Some companies put down more money in the upfront market this spring to guard against high scatter prices later. “Companies are making more long-term commitments,” he said. “You want to just buy more efficiently.”

Other corners of the media industry — like publishing — may have fewer reasons to be confident about their prospects. The Washington Post on Friday said that print advertisingrevenues had slid by 12 percent in the second quarter, while revenue from display ads on its Web sites slid by 16 percent.

The New York Times had a 6.4 percent decline in print advertising revenues at its properties in the quarter, but a 2.6 percent increase in online advertising. The publishing arm of Time Warner managed a 1 percent uptick in ad revenue, but warned of current weakness in both advertising and newsstand sales.

Broadly speaking, forecasters have been anticipating a slight pullback in ad spending growth this year. ZenithOptimedia, part of the Publicis Groupe, said in mid-July that it thought worldwide ad spending would grow by 4.1 percent this year, down slightly from its previous forecast of 4.2 percent growth. A week earlier, the GroupM unit of WPP said it expected 4.8 percent growth this year, down from a previous forecast of 5.8 percent growth.

“There is no doubt we’re seeing a slowdown in growth as we get into the second half of this year,” Rino Scanzoni, the chief investment officer at GroupM, said in an interview last week.

Mr. Scanzoni called television one “area of resilience” — driven mostly not by broadcast, but by cable — and said that television is “probably more favored in the media mix” at this time. It is a medium that advertisers know, understand and can measure, he said.

Then there are the competitive pressures. “You have to maintain your advertising even in the recession,” said Pat McDonough, the senior vice president for insights and analysis for the Nielsen Company. “You’re likely to lose market share if you don’t.”

Concerns about the economy are likely to loom large as the Walt Disney Company, Cablevision, Dish Network, and Scripps Networks report earnings on Tuesday, and as the News Corporation reports on Wednesday. Last week, the potential slowdown in the ad market was the first question posed by an analyst on the earnings conference call with Comcast, which took control of NBCUniversal this year.

“We are obviously concerned about the economy the way you would expect us to be, but so far the advertising market continues to be strong,” Mr.

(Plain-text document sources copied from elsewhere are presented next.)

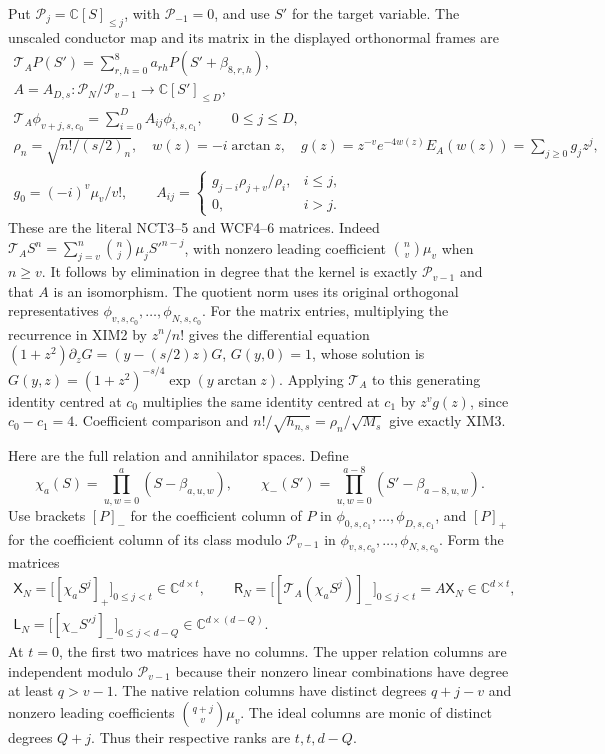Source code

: \documentclass[11pt,a4paper]{article}
\begin{document}
Put $\mathcal P_j=\mathbb C[S]_{\le j}$, with $\mathcal P_{-1}=0$,
and use $S'$ for the target variable. The unscaled conductor map and its
matrix in the displayed orthonormal frames are
\[
\begin{gathered}
 \mathcal T_AP(S')=\sum_{r,h=0}^{8}a_{rh}P(S'+\beta_{8,r,h}),\\
 A=A_{D,s}:\mathcal P_N/\mathcal P_{v-1}\longrightarrow
             \mathbb C[S']_{\le D},\\
 \mathcal T_A\phi_{v+j,s,c_0}
     =\sum_{i=0}^D A_{ij}\phi_{i,s,c_1},\qquad 0\le j\le D,\\
 \rho_n=\sqrt{n!/(s/2)_n},\quad
 w(z)=-i\arctan z,\quad
 g(z)=z^{-v}e^{-4w(z)}E_A(w(z))=\sum_{j\ge0}g_jz^j,\\
 g_0=(-i)^v\mu_v/v!,\qquad
 A_{ij}=\begin{cases}g_{j-i}\rho_{j+v}/\rho_i,&i\le j,\\
                         0,&i>j.
          \end{cases}
\end{gathered}\tag{XIM3}
\]
These are the literal NCT3--5 and WCF4--6 matrices. Indeed
$\mathcal T_AS^n=\sum_{j=v}^n\binom nj\mu_jS'^{n-j}$, with
nonzero leading coefficient $\binom nv\mu_v$ when $n\ge v$.
It follows by elimination in degree that the kernel is exactly
$\mathcal P_{v-1}$ and that $A$ is an isomorphism. The quotient
norm uses its original orthogonal representatives
$\phi_{v,s,c_0},\ldots,\phi_{N,s,c_0}$.
For the matrix entries, multiplying the recurrence in XIM2 by
$z^n/n!$ gives the differential equation
$(1+z^2)\partial_zG=(y-(s/2)z)G$, $G(y,0)=1$, whose solution is
$G(y,z)=(1+z^2)^{-s/4}\exp(y\arctan z)$.
Applying $\mathcal T_A$ to this generating identity centred at $c_0$
multiplies the same identity centred at $c_1$ by $z^vg(z)$, since
$c_0-c_1=4$. Coefficient comparison and
$n!/\sqrt{h_{n,s}}=\rho_n/\sqrt{M_s}$ give exactly XIM3.

Here are the full relation and annihilator spaces. Define
\[
 \chi_a(S)=\prod_{u,w=0}^{a}(S-\beta_{a,u,w}),\qquad
 \chi_-(S')=\prod_{u,w=0}^{a-8}(S'-\beta_{a-8,u,w}).
 \tag{XIM4}
\]
Use brackets $[P]_-$ for the coefficient column of $P$ in
$\phi_{0,s,c_1},\ldots,\phi_{D,s,c_1}$, and $[P]_+$ for the
coefficient column of its class modulo $\mathcal P_{v-1}$ in
$\phi_{v,s,c_0},\ldots,\phi_{N,s,c_0}$. Form the matrices
\[
\begin{gathered}
 \mathsf X_N=\bigl[[\chi_aS^j]_+\bigr]_{0\le j<t}
       \in\mathbb C^{d\times t},\qquad
 \mathsf R_N=\bigl[[\mathcal T_A(\chi_aS^j)]_-\bigr]_{0\le j<t}
       =A\mathsf X_N\in\mathbb C^{d\times t},\\
 \mathsf L_N=\bigl[[\chi_-S'^j]_-\bigr]_{0\le j<d-Q}
       \in\mathbb C^{d\times(d-Q)}.
\end{gathered}\tag{XIM5}
\]
At $t=0$, the first two matrices have no columns. The upper relation
columns are independent modulo $\mathcal P_{v-1}$ because their
nonzero linear combinations have degree at least $q>v-1$. The
native relation columns have distinct degrees $q+j-v$ and nonzero
leading coefficients $\binom{q+j}{v}\mu_v$. The ideal columns are
monic of distinct degrees $Q+j$. Thus their respective ranks are
$t,t,d-Q$.
\end{document}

Burke said.

In interviews, advertising buyers singled out the pharmaceutical and personal technology sectors as particularly good for business, and said that the automotive and financial services sectors had rebounded after suffering during the last recession.

CBS, on its earnings call last week, said that Japanese automakers that had significantly curtailed their spending after the March earthquake and tsunami were now coming back, benefiting local stations that depend on automotive revenue.

Television companies have two more advantages. One is the rise of digital distributors like Netflix that are willing and able to pay for shows.

If digital distributors can peacefully co-exist with the cable and satellite distributors that are the backbone of the business, they can be new long-term sources of incremental revenue.

“Media owners are getting better at taking their content and monetizing it beyond television,” said Catherine Warburton, the executive vice president for national broadcast at Universal McCann, part of the Interpublic Group of Companies.

The other advantage is overseas, where their businesses are growing at a faster pace than they are in the United States. “We’ve seen real meaningful demand around the world on the advertising side,” David M. Zaslav, the chief executive of Discovery, told analysts last week.

In countries like France and Italy where Discovery has channels, ad sales make up about 35 percent of revenues, with subscription fees contributing the rest.

In the United States, ad sales make up at least 50 percent of revenues. “We can really have a lot of growth there,” he said of its international business.